• **What the exercise asks**
Below are the entries. Transcribe exactly the lines from the one with "As one Versaland" through the one with "#### Competitive Disadvantages", ends included, and leave out all others.

(Plain-text document sources)
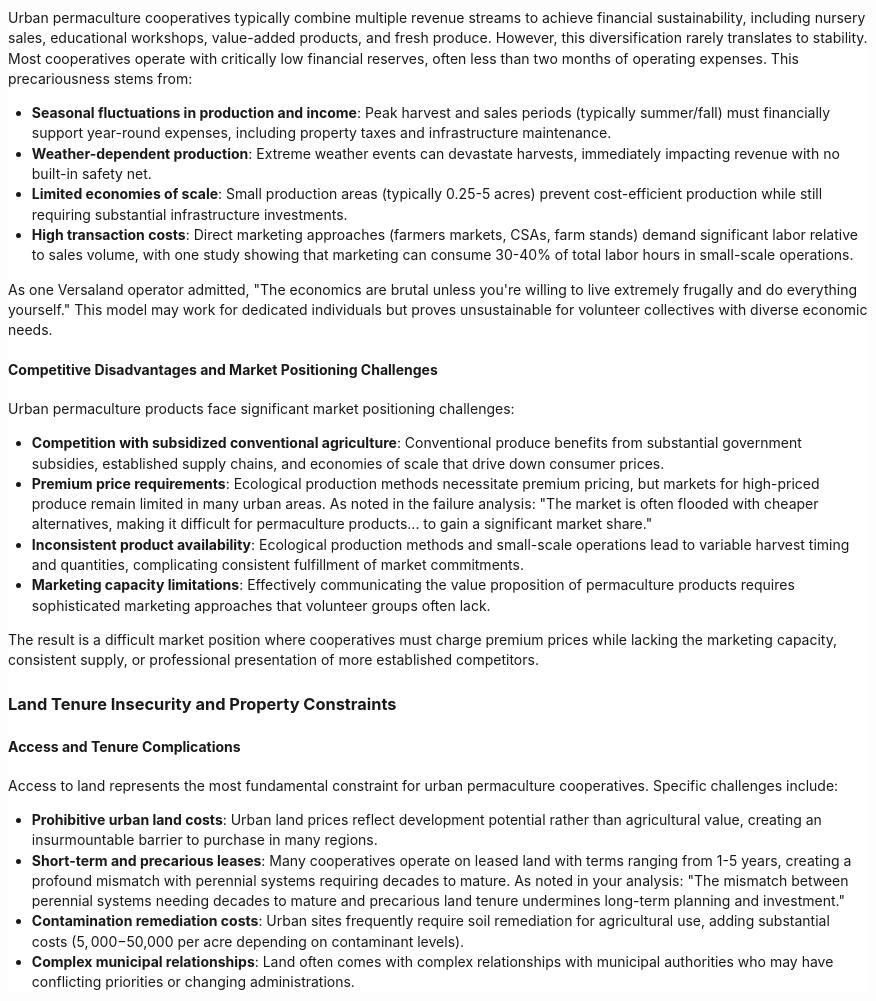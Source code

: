 Urban permaculture cooperatives typically combine multiple revenue streams to achieve financial sustainability, including nursery sales, educational workshops, value-added products, and fresh produce. However, this diversification rarely translates to stability. Most cooperatives operate with critically low financial reserves, often less than two months of operating expenses. This precariousness stems from:

- **Seasonal fluctuations in production and income**: Peak harvest and sales periods (typically summer/fall) must financially support year-round expenses, including property taxes and infrastructure maintenance.
- **Weather-dependent production**: Extreme weather events can devastate harvests, immediately impacting revenue with no built-in safety net.
- **Limited economies of scale**: Small production areas (typically 0.25-5 acres) prevent cost-efficient production while still requiring substantial infrastructure investments.
- **High transaction costs**: Direct marketing approaches (farmers markets, CSAs, farm stands) demand significant labor relative to sales volume, with one study showing that marketing can consume 30-40% of total labor hours in small-scale operations.

As one Versaland operator admitted, "The economics are brutal unless you're willing to live extremely frugally and do everything yourself." This model may work for dedicated individuals but proves unsustainable for volunteer collectives with diverse economic needs.

#### Competitive Disadvantages and Market Positioning Challenges

Urban permaculture products face significant market positioning challenges:

- **Competition with subsidized conventional agriculture**: Conventional produce benefits from substantial government subsidies, established supply chains, and economies of scale that drive down consumer prices.
- **Premium price requirements**: Ecological production methods necessitate premium pricing, but markets for high-priced produce remain limited in many urban areas. As noted in the failure analysis: "The market is often flooded with cheaper alternatives, making it difficult for permaculture products... to gain a significant market share."
- **Inconsistent product availability**: Ecological production methods and small-scale operations lead to variable harvest timing and quantities, complicating consistent fulfillment of market commitments.
- **Marketing capacity limitations**: Effectively communicating the value proposition of permaculture products requires sophisticated marketing approaches that volunteer groups often lack.

The result is a difficult market position where cooperatives must charge premium prices while lacking the marketing capacity, consistent supply, or professional presentation of more established competitors.

### Land Tenure Insecurity and Property Constraints

#### Access and Tenure Complications

Access to land represents the most fundamental constraint for urban permaculture cooperatives. Specific challenges include:

- **Prohibitive urban land costs**: Urban land prices reflect development potential rather than agricultural value, creating an insurmountable barrier to purchase in many regions.
- **Short-term and precarious leases**: Many cooperatives operate on leased land with terms ranging from 1-5 years, creating a profound mismatch with perennial systems requiring decades to mature. As noted in your analysis: "The mismatch between perennial systems needing decades to mature and precarious land tenure undermines long-term planning and investment."
- **Contamination remediation costs**: Urban sites frequently require soil remediation for agricultural use, adding substantial costs ($5,000-$50,000 per acre depending on contaminant levels).
- **Complex municipal relationships**: Land often comes with complex relationships with municipal authorities who may have conflicting priorities or changing administrations.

• **Reply to the exercise**
As one Versaland operator admitted, "The economics are brutal unless you're willing to live extremely frugally and do everything yourself." This model may work for dedicated individuals but proves unsustainable for volunteer collectives with diverse economic needs.

#### Competitive Disadvantages and Market Positioning Challenges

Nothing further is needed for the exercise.